We left the city far behind. We had accepted an offer to spend the weekend at a little farmhouse. No computers, no work, no everyday chores and errands. Were we ready for this? You bet!
Our cousins, Tom and Susie, joined us. First order of business was settling in on the screened porch for late afternoon drinks and snacks. We observed fences crisscrossing golden fields and the deep blue stormy sky with low clouds looming over the Blue Ridge Mountains. Sitting on that porch was calming and restful.
We had been to the farm before and had not walked the fields and woods that extend all the way to the Shenandoah River. We had an aerial map of the farm. Our cousins are very good with maps so now was the perfect time to explore. We took off past the barns, through the gate, leaving the tree nursery fields behind us. A grassy track crossed a stream and then acre upon acre of cornfields rolled ahead of us.
We stayed on the fields’ edge as much as we could, observing amazing spider webs strung across the path, animal droppings (mostly deer, but was that one with all the berries a bear’s?), and the fluctuation in corn size and conditions. When the fields ended at the edge of the woods, we knew we were nearing the Shenandoah River. Looked at the map; studied the compass. After 10 minutes of bushwhacking, we came to the river.

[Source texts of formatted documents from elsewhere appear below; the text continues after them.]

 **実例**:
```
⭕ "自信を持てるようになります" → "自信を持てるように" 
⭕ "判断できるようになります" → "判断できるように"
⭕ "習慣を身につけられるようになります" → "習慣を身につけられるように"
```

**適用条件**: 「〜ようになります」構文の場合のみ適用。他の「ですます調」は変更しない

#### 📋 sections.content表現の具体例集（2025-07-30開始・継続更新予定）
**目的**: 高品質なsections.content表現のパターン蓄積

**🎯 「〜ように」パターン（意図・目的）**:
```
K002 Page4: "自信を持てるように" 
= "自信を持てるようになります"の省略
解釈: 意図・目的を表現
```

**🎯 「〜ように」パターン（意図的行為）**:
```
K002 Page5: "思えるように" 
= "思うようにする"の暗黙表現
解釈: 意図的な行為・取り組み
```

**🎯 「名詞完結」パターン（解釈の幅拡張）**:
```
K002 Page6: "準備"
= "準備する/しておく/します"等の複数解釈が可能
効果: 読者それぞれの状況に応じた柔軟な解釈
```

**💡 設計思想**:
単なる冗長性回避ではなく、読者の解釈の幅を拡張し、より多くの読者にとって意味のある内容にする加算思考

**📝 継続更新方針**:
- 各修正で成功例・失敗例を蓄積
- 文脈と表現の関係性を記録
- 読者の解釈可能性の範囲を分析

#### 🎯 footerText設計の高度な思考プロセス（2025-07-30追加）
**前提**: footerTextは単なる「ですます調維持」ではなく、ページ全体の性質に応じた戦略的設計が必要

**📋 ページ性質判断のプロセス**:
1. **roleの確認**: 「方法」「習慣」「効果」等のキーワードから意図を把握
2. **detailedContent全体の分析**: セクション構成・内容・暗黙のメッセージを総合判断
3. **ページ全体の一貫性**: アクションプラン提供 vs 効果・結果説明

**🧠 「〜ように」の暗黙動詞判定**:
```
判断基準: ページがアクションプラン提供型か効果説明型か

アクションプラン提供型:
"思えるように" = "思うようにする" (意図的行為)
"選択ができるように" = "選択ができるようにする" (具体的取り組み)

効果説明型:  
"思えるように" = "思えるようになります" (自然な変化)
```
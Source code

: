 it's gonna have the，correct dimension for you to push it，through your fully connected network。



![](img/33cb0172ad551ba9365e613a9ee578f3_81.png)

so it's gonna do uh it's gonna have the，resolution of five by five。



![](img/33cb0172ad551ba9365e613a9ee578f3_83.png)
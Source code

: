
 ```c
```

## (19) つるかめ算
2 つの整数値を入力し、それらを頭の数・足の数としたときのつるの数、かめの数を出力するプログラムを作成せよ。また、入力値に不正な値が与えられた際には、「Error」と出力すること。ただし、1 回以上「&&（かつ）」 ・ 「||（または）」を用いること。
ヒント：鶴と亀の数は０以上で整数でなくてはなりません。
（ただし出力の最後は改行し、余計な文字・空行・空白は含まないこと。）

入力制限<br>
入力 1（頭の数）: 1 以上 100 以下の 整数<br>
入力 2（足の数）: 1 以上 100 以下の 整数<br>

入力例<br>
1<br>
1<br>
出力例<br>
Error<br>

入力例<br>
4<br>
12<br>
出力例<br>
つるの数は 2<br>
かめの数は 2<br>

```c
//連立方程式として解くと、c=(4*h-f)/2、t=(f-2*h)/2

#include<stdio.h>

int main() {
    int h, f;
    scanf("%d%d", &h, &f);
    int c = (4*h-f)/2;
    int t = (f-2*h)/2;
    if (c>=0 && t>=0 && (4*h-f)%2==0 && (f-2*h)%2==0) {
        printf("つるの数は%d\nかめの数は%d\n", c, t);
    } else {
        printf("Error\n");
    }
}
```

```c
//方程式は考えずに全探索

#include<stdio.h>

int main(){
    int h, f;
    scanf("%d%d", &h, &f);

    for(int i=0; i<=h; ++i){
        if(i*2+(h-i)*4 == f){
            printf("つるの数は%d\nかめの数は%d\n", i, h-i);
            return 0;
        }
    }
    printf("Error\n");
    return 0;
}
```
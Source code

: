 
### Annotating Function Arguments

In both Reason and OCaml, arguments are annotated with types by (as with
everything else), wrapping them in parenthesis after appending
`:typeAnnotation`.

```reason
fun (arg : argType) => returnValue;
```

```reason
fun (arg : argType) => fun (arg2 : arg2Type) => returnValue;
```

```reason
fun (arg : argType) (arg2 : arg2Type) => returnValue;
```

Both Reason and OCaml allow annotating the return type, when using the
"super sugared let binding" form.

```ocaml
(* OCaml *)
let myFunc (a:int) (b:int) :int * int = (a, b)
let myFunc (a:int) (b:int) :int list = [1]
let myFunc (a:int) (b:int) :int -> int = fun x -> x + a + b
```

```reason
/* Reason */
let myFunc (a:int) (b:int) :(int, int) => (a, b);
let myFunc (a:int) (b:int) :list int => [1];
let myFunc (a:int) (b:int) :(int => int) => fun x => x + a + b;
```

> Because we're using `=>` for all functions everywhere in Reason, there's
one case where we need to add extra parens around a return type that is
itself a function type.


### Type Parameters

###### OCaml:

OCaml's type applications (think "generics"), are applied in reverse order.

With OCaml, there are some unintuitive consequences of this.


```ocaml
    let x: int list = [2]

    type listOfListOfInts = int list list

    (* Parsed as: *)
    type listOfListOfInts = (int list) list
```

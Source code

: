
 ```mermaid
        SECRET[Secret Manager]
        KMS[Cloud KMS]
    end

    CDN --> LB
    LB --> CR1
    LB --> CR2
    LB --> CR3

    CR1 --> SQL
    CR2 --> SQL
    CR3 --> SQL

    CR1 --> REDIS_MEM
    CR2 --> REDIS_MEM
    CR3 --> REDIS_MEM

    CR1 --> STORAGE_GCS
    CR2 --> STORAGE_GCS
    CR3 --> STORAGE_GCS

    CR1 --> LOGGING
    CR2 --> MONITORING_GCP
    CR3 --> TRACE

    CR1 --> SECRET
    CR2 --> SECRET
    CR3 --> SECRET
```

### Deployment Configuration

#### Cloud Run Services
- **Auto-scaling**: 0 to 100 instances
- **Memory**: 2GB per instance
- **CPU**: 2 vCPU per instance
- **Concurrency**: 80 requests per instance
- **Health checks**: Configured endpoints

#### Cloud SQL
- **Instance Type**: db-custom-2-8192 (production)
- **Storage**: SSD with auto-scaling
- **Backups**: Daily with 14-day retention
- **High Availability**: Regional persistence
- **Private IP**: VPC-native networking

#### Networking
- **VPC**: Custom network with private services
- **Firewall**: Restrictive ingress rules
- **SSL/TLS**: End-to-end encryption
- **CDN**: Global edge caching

Lots of little clamshells and toads were on the pebbly beach. We saw egrets and bald eagles overhead. No noise, no people. We climbed back up the bank, and continued following the river’s edge for some distance before we headed east to find a little pond marked on the map. And there is was! Beautifully “landscaped” with plants and rocks, the pond was many shades of green and browns. You wouldn’t swim there, but the view was lovely. We sat on a fallen log and just enjoyed the tranquility of the space. As if on cue, a light rain fell for a few minutes, but we were perfectly protected under the tree canopy.
We’d been hiking and bushwacking for almost 4 hours. We hadn’t covered all the farm’s property, but it was enough….except for one little detour. A colleague had given Beth this advice before our visit to the farm, “Bring water shoes, and hike up the stream. You might find a little waterhole.” This sounded too good to be true! So, when we came to the creek, we exchanged hiking boots for watershoes, stepped into the run, began walking upstream, and the cool water on our feet felt great. As we walked through the stream, the water got deeper and muddier at each meandering turn. We hiked on, laughing our way through the oozing – and stinking – mud. Then, good fortune befell us. A large tree had recently fallen, and it blocked our way upstream. It was all the excuse we needed to head back to that lovely screened porch for some drinks and snacks.